Gelelim romana… Her şeyden önce olağanüstü bir kurgusu var.. Yoz gelenekçilerle, yoz “Batıcılar”ı bir araya getirerek yola çıkmış Gürpınar… Ortaya yer yer komik –özellikle son bölümde, köşkte yaşanan satırları okurken, gülmekten karnıma ağrılar girdi-, siyasi, sosyal ve ekonomik hicvi de içeren harika bir edebi metin ortaya çıkmış.
“Şıpsevdi”deki karakterler de bir harika. Meftun bey, Raci bey, Mahir bey, Azize hanım, Lebibe hanım, Edibe hanım, Kasım efendi, Elenigo, Zerafet… Ortak özellikleri ise, “çiçek gibi” açılmaları ve “sevişgen” olmaları… Ayrıca Gürpınar öyle bir rol dağılımı yapmış ki, 15-20 sayfa boyunca bu isimlerden birinin adını okumayınca, adeta onları özlüyorsunuz. Hele bir Azize hanım var, düşman başına… Aslında ben adına bakarak, suya sabuna bir kitap okuyacağımı ve hoşça vakit geçireceğimi düşünmüştüm. Ama öyle olmadı; “Şıpsevdi” beni Türk Edebiyatı’nın en önemli klasiklerinden biri olduğuna inandırdı.

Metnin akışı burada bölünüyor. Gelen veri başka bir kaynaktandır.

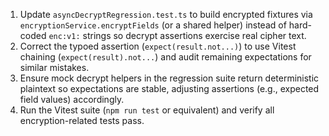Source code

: 1. Update `asyncDecryptRegression.test.ts` to build encrypted fixtures via `encryptionService.encryptFields` (or a shared helper) instead of hard-coded `enc:v1:` strings so decrypt assertions exercise real cipher text.
2. Correct the typoed assertion (`expect(result.not...)`) to use Vitest chaining (`expect(result).not...`) and audit remaining expectations for similar mistakes.
3. Ensure mock decrypt helpers in the regression suite return deterministic plaintext so expectations are stable, adjusting assertions (e.g., expected field values) accordingly.
4. Run the Vitest suite (`npm run test` or equivalent) and verify all encryption-related tests pass.
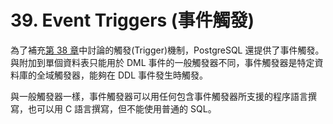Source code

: # 39. Event Triggers (事件觸發)

為了補充[第 38 章](../triggers/)中討論的觸發(Trigger)機制，PostgreSQL 還提供了事件觸發。與附加到單個資料表只能用於 DML 事件的一般觸發器不同，事件觸發器是特定資料庫的全域觸發器，能夠在 DDL 事件發生時觸發。

與一般觸發器一樣，事件觸發器可以用任何包含事件觸發器所支援的程序語言撰寫，也可以用 C 語言撰寫，但不能使用普通的 SQL。
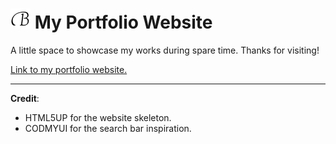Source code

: # ![](images/favicon/favicon-32x32.png) My Portfolio Website

A little space to showcase my works during spare time. Thanks for visiting!

[Link to my portfolio website.](https://bicheng-g.github.io/portfolio/)


_________________

**Credit**:
* HTML5UP for the website skeleton.
* CODMYUI for the search bar inspiration.
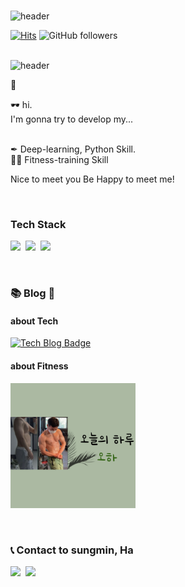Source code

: 

<br>

![header](https://capsule-render.vercel.app/api?type=${waving}&color=auto&height=${200}&section=header&text=${HelloWorld!%20!🥳}&fontSize=${50}&animation=${twinkling})

[![Hits](https://hits.seeyoufarm.com/api/count/incr/badge.svg?url=https%3A%2F%2Fgithub.com%2Fxman227&count_bg=%23CFB4E6&title_bg=%23555555&icon=&icon_color=%23E7E7E7&title=hits&edge_flat=false)](https://hits.seeyoufarm.com)
![GitHub followers](https://img.shields.io/github/followers/xman227)
<br>
<br>

![header](https://capsule-render.vercel.app/api?type=transparent&fontColor=6667AB&height=100&section=header&text=하&nbsp;성&nbsp;민&fontSize=70&animation=blinking)

👋

🕶 hi. <br>
I'm gonna try to develop my...  
<br>

✒ Deep-learning, Python Skill. <br>
💪🏽 Fitness-training Skill  

Nice to meet you
Be Happy to meet me!
 
<br>

<h3> Tech Stack </h3>

<p>
  <img src="https://img.shields.io/badge/Python-3766AB?style=flat-square&logo=Python&logoColor=white"/></a>&nbsp
  <img src="https://img.shields.io/badge/TensorFlow-FF6F00?style=flat-square&logo=TensorFlow&logoColor=white"/></a>&nbsp
  <img src="https://img.shields.io/badge/Keras-D00000?style=flat-square&logo=Keras&logoColor=white"/></a>&nbsp
</p>

<br>

<h3> 📚 Blog 📖 </h3>

<h4> about Tech </h4>

[![Tech Blog Badge](https://img.shields.io/badge/-Tech%20blog-black?style=flat-square&logo=github&link=https://xman227.github.io/)](https://xman227.github.io/)

<h4> about Fitness </h4>
<div>
  
 <a href="http://blog.naver.com/bulkup-star_maybe"><img src="./img/img1.png" width="200px" height="200px"></img></a>

  
</div>
  
<br>

<h3> 📞 Contact to sungmin, Ha </h3>
<p>
  <a href="https://xman227.github.io/"><img src="https://img.shields.io/badge/Blog-11B48A?style=flat-square&link=https://blog.naver.com/bulkup-star_maybe"/></a>&nbsp
  <a href="mailto:x22z@naver.com"><img src="https://img.shields.io/badge/Gmail-d14836?style=flat-square&logo=Gmail&logoColor=white&link=x22z@naver.com"/></a>
</p>

<br>
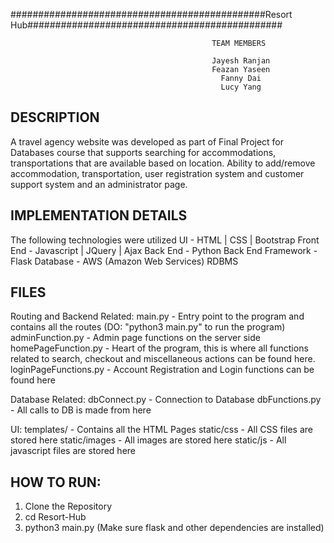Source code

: ##############################################Resort Hub##############################################

                                                 TEAM MEMBERS 
                                                 
                                                 Jayesh Ranjan
                                                 Feazan Yaseen
                                                   Fanny Dai
                                                   Lucy Yang

DESCRIPTION
-----------
A travel agency website was developed as part of Final Project for Databases course that supports searching for
accommodations, transportations that are available based on location. Ability to add/remove accommodation,
transportation, user registration system and customer support system and an administrator page.


IMPLEMENTATION DETAILS
----------------------
The following technologies were utilized
UI - HTML | CSS | Bootstrap
Front End - Javascript | JQuery | Ajax
Back End - Python
Back End Framework - Flask
Database - AWS (Amazon Web Services) RDBMS

FILES
-----
Routing and Backend Related:
main.py - Entry point to the program and contains all the routes (DO: "python3 main.py" to run the program) 
adminFunction.py - Admin page functions on the server side
homePageFunction.py - Heart of the program, this is where all functions related to search, checkout
                      and miscellaneous actions can be found here. 
loginPageFunctions.py - Account Registration and Login functions can be found here

Database Related:
dbConnect.py - Connection to Database
dbFunctions.py - All calls to DB is made from here

UI:
templates/ - Contains all the HTML Pages
static/css - All CSS files are stored here
static/images - All images are stored here
static/js - All javascript files are stored here


HOW TO RUN:
----------
1) Clone the Repository
2) cd Resort-Hub
3) python3 main.py (Make sure flask and other dependencies are installed)
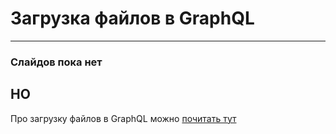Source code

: # Загрузка файлов в GraphQL

-----

### Слайдов пока нет

## НО

Про загрузку файлов в GraphQL можно [почитать тут](https://github.com/nodkz/conf-talks/tree/master/articles/graphql/fileUploads/README.md)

Ve unutmadan, Ali Faruk Ersöz’e kocaman bir teşekkür etmeliyim… “Şıpsevdi” yi yalnızca günümüz Türkçesine büyük bir başarıyla uyarladığı için değil, koyduğu dip notlarla o dönemi bana yaşattığı ve tarih bilgimi zenginleştirdiği için… İyi ki varsınız üstat…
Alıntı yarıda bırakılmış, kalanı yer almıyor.